The blight spread quickly. Just a half-century after it was discovered, the blight had all but eradicated mature American chestnut trees from the North American landscape, infecting an estimated 4 billion trees and irrevocably altering Appalachian forest ecosystems.
Now, a $500,000 grant from the National Institute of Food and Agriculture will help VA Tech Associate Professor Jason Holliday of the College of Natural Resources and Environment research methods to utilize the genetic diversity of remaining trees as part of broader efforts to introduce disease-resistant American chestnuts to U.S. forests.
“The roots of the American chestnut still survive,” explained Holliday, a faculty member in the Department of Forest Resources and Environmental Conservation and an affiliate of the Fralin Life Sciences Institute. “While the chestnut is no longer fulfilling its historical role in the ecosystem, the genetic material persists. You can still find them in the forest, but they look more like a shrub now. The fungal blight lives above ground and doesn’t affect the roots, so many of the trees persist but rarely reach maturity.”
For decades, efforts have been underway to return a blight-resistant American chestnut to eastern forests. Two parallel methods in tree breeding — traditional approaches of hybrid breeding and newer transgenic techniques that utilize genetic engineering strategies — are inching closer toward successfully developing a blight-resistant cultivar. Once that is accomplished, the next challenge is incorporating the genetic diversity that the pre-blight trees had developed over centuries to ensure that the American chestnut can reclaim its place as a nut-producing tree in North American forest ecosystems.
This is where Holliday’s research comes in. His team will gather and sequence the genomes of the surviving American chestnuts to understand how pre-blight genomic variation across the historical range of the species helped these trees adapt to and thrive in specific environments.
“Working with Dr. Jared Westbrook, director of science at the American Chestnut Foundation, we’re going out and collecting leaf samples from chestnut stump sprouts all across the tree’s historical range, from Maine to Alabama” Holliday said. “We’ll be sequencing the genomes of approximately 500 trees across that range to understand the extent to which genomic differences are related to environmental variation.”

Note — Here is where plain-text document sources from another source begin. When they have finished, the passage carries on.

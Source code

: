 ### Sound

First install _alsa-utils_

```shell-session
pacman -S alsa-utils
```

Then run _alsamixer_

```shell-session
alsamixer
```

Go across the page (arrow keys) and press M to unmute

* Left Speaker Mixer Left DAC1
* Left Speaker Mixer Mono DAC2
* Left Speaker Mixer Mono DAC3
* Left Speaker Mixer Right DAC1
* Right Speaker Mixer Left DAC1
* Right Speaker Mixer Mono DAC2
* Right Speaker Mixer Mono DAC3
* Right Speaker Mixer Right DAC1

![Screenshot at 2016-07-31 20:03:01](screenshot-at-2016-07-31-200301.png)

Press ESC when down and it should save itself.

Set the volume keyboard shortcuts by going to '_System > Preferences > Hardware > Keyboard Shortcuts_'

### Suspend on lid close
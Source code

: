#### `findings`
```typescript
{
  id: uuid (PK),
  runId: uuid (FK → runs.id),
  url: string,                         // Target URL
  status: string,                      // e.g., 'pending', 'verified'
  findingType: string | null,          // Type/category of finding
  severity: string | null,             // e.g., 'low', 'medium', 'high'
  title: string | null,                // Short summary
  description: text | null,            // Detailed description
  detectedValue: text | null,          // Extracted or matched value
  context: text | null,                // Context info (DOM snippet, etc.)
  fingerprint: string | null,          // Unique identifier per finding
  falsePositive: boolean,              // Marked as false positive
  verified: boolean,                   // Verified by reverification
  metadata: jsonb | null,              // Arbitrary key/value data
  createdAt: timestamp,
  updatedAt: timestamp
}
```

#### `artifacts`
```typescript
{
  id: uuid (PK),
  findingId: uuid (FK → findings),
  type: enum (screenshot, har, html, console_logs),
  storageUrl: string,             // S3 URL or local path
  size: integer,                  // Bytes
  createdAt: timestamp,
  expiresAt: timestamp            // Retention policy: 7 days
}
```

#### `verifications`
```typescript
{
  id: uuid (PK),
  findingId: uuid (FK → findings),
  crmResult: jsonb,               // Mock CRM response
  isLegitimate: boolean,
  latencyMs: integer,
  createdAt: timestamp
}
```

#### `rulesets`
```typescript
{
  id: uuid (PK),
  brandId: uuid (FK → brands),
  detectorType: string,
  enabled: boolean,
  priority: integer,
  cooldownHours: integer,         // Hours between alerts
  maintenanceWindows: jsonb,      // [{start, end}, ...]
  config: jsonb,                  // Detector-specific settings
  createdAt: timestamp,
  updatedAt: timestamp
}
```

The data from this effort will allow American Chestnut Foundation scientists to incorporate adaptive genetic variation that developed through centuries of natural selection operating on chestnut populations across diverse environments. This would ensure that blight-resistant lines of the American chestnut have the capacity to survive and reproduce.
“The goal is to propagate a bunch of the wild chestnuts and bring their genetics into an orchard context,” Holliday explained. “They will then be grown to maturity so that we could collect pollen from them and use those trees to diversify the blight-resistant lines that are being developed. The end goal is to have one population of trees that is good for restoration in Virginia, a different population that is good for restoration in New York or Pennsylvania, and so on.”
It has been a century since the American chestnut has been an overstory contributor in North American forests, but the recent revolution in genome sequencing has accelerated efforts to return this dormant species to its role in the forest ecosystems of Appalachia.